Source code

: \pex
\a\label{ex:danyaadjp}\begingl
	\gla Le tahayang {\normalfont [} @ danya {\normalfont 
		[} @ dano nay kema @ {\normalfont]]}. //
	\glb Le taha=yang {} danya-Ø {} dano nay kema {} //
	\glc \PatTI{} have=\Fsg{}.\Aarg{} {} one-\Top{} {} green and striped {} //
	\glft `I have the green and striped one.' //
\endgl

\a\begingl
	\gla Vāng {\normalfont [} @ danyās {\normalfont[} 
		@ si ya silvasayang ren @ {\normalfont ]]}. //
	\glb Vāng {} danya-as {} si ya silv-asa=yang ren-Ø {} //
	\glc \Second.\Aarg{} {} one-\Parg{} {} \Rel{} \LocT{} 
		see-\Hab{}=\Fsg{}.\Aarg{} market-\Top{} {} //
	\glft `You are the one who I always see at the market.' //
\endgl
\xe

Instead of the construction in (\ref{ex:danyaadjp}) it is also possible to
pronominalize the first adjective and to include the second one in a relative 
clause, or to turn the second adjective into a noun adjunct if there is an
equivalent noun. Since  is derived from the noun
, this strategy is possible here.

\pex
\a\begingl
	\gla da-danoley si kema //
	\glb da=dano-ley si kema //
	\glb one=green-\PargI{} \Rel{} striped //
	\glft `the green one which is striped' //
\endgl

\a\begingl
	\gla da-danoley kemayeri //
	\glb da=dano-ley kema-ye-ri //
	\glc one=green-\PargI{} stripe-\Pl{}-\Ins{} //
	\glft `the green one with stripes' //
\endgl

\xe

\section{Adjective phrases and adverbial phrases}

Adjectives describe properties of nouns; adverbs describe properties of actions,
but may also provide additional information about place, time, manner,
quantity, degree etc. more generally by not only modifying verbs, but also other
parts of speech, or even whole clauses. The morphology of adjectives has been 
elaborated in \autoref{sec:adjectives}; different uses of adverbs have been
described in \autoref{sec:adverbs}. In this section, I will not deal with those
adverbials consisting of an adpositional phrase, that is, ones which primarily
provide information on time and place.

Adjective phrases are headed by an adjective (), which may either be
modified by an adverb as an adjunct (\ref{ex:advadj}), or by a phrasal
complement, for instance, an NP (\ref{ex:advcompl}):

○ ○ ○

# WHAT IS REQUIRED
Check every line of the data, and copy the ones that contain "market".

# ANSWER TO THE PROBLEM
		see-\Hab{}=\Fsg{}.\Aarg{} market-\Top{} {} //
	\glft `You are the one who I always see at the market.' //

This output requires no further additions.